I love Southwest Airlines.
This is not a paid or otherwise incentivized post. It’s a paean, a big sloppy kiss on the nose of every 747 in the SA fleet. In a time when air travel experiences so often fall into categories ranging from disappointing to Rape of Nanking-y, Southwest is a blue-and-orange oasis of sanity that confers dignity upon the people they move around in airplanes. Those people are me.
Here’s what life is good at doing: changing. Here’s what Southwest is good at doing: understanding. When you buy a ticket from Chicago to New York City for a May 3rd flight, for example, and you realize you could return two days earlier and make an important meeting, you can move your flight on May 3rd to May 1st — at no charge. Anytime I do that (and I do that a fair amount right now, seeing as how I live nowhere) I feel like I’m getting away with something. I feel like there must be a catch, a shoe waiting to drop, a Customer Service Representative waiting in the wings to slap a not-insignificant fee on me for not being able to live life with zero fumbles and total clairvoyance. But no one slaps me. And I get back to work with a little extra “zing!” even when I’m just typing something into a Google spreadsheet. (I try to keep such tasks to a minimum.)
Most people’s beef with Southwest is that you don’t have an assigned seat. Why do you want that?

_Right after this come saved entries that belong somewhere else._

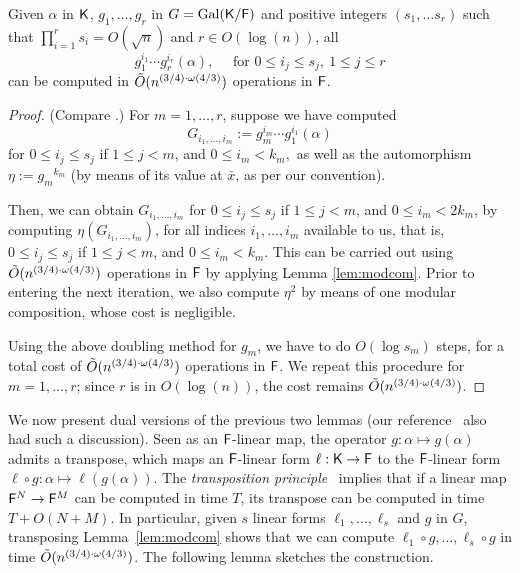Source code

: \begin{lemma}\label{lem:selfcomp}
Given $\alpha$ in ${\mathsf{K}}$, $g_1, \ldots , g_{r}$ in $G =
\mathrm{Gal}({\mathsf{K}}/{\mathsf{F}})$ and positive integers $(s_1, \ldots s_r)$ such
that $\prod_{i = 1}^r s_i = O(\sqrt{n})$ and $r \in O(\log(n))$, all
  $$g_1^{i_1}\cdots g_r^{i_r}(\alpha) ,\quad \text{~for~} 0 \leq i_j
\leq s_j,\ 1 \leq j \leq r$$ can be computed in $\tilde{O}(n^{(3/4)\cdot \omega(4/3)})$
operations in ${\mathsf{F}}$.
\end{lemma}
\begin{proof}
(Compare \cite[Lemma~4]{KalSho98}.) For $m=1,\dots,r$, suppose we have computed 
  $$G_{i_1,\dots,i_m}:=g_m^{i_m}\cdots g_1^{i_1}(\alpha)$$ for $0 \leq
  i_j \leq s_j$ if $1 \leq j < m$, and $0 \leq i_m < k_m,$ as well as
  the automorphism $\eta:={g_m}^{k_m}$ (by means of its value at $\bar
  x$, as per our convention).
  
 Then, we can obtain $G_{i_1,\dots,i_m}$ for $0 \leq i_j \leq s_j$ if $1
 \leq j < m$, and $0 \leq i_m < 2k_m$, by computing
 $\eta(G_{i_1,\dots,i_m})$, for all indices $i_1,\dots,i_m$ available
 to us, that is, $0 \leq i_j \leq s_j$ if $1 \leq j < m$, and $0 \leq
 i_m < k_m$. This can be carried out using $\tilde{O}(n^{(3/4)\cdot \omega(4/3)})$ operations
 in ${\mathsf{F}}$ by applying Lemma \ref{lem:modcom}. Prior to entering the
 next iteration, we also compute $\eta^2$ by means of one modular
 composition, whose cost is negligible. 

 Using the above doubling method for $g_m$, we have to do $O(\log
 s_m)$ steps, for a total cost of $\tilde{O}(n^{(3/4)\cdot \omega(4/3)})$ operations in ${\mathsf{F}}$.  We
 repeat this procedure for $m=1,\dots,r$; since $r$ is in $O(\log(n))$,
 the cost remains $\tilde{O}(n^{(3/4)\cdot \omega(4/3)})$.
\end{proof}

We now present dual versions of the previous two lemmas (our
reference~\cite{KalSho98} also had such a discussion). Seen as an
${\mathsf{F}}$-linear map, the operator $g:\alpha \mapsto g(\alpha)$ admits a
transpose, which maps an ${\mathsf{F}}$-linear form $\ell:{\mathsf{K}}\to{\mathsf{F}}$ to the
${\mathsf{F}}$-linear form $\ell \circ g: \alpha \mapsto \ell(g(\alpha))$.  The
{\em transposition principle}~\cite{KaKiBs88,CaKaYa89} implies that if
a linear map ${\mathsf{F}}^N \to {\mathsf{F}}^M$ can be computed in time $T$, its
transpose can be computed in time $T+O(N+M)$. In particular, given $s$
linear forms $\ell_1,\dots,\ell_s$ and $g$ in $G$, transposing
Lemma~\ref{lem:modcom} shows that we can compute $\ell_1 \circ
g,\dots,\ell_s \circ g$ in time $\tilde{O}(n^{(3/4)\cdot \omega(4/3)})$. The following lemma
sketches the construction.

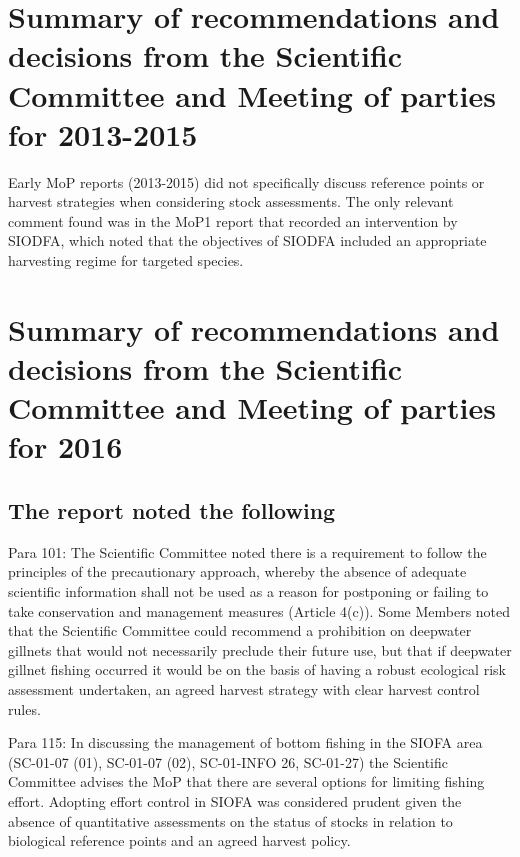 \section{Summary of recommendations and decisions from the Scientific Committee and Meeting of parties for 2013-2015}

Early MoP reports (2013-2015) did not specifically discuss reference points or harvest strategies when considering stock assessments. The only relevant comment found was in the MoP1 report \citep{MoP1} that recorded an intervention by SIODFA, which noted that the objectives of SIODFA included an appropriate harvesting regime for targeted species.

\section{Summary of recommendations and decisions from the Scientific Committee and Meeting of parties for 2016}

\subsection{The \cite{SC1} report noted the following}

Para 101: The Scientific Committee noted there is a requirement to follow the principles of the precautionary approach, whereby the absence of adequate scientific information shall not be used as a reason for postponing or failing to take conservation and management measures (Article 4(c)). Some Members noted that the Scientific Committee could recommend a prohibition on deepwater gillnets that would not necessarily preclude their future use, but that if deepwater gillnet fishing occurred it would be on the basis of having a robust ecological risk assessment undertaken, an agreed harvest strategy with clear harvest control rules.

Para 115: In discussing the management of bottom fishing in the SIOFA area (SC-01-07 (01), SC-01-07 (02), SC-01-INFO 26, SC-01-27) the Scientific Committee advises the MoP that there are several options for limiting fishing effort. Adopting effort control in SIOFA was considered prudent given the absence of quantitative assessments on the status of stocks in relation to biological reference points and an agreed harvest policy.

Another reason I love Southwest is because they don’t charge you extra for your luggage and they let you bring two pieces! At no charge! I Every other airline charges what I think of as a fine, not a fee. They’re fining you for needing to brush your teeth later, fining you for not having a magical dress that you can travel in, go to a meeting in, go out to dinner in, and also feel like wearing again the next day and the day after that. Southwest knows that when you leave your home for a week you need stuff, and that stuff won’t fit in your briefcase. Rather than add $50+ dollars to your transportation cost, however, they’ve figured out how to not do that while keeping airfare prices for the consumer still relatively low. Relatively really low. How could this be possible unless the people running Southwest Airlines were really good at running an airline? Methinks they are good. Also: peanuts.
Thank you, Southwest Airlines. Today, the gate agent who boarded the flight from Denver came onto the plane and announced a birthday before we pushed off. She also said:
“This is a shout-out to Mary Katherine Fons. I love your quilts! I’m a quilter! I love your magazine!”
United has never done that. And you know, I don’t plan on giving them the opportunity to try. I’m a Southwest girl and I wear my wings with pride. Low, low-cost pride.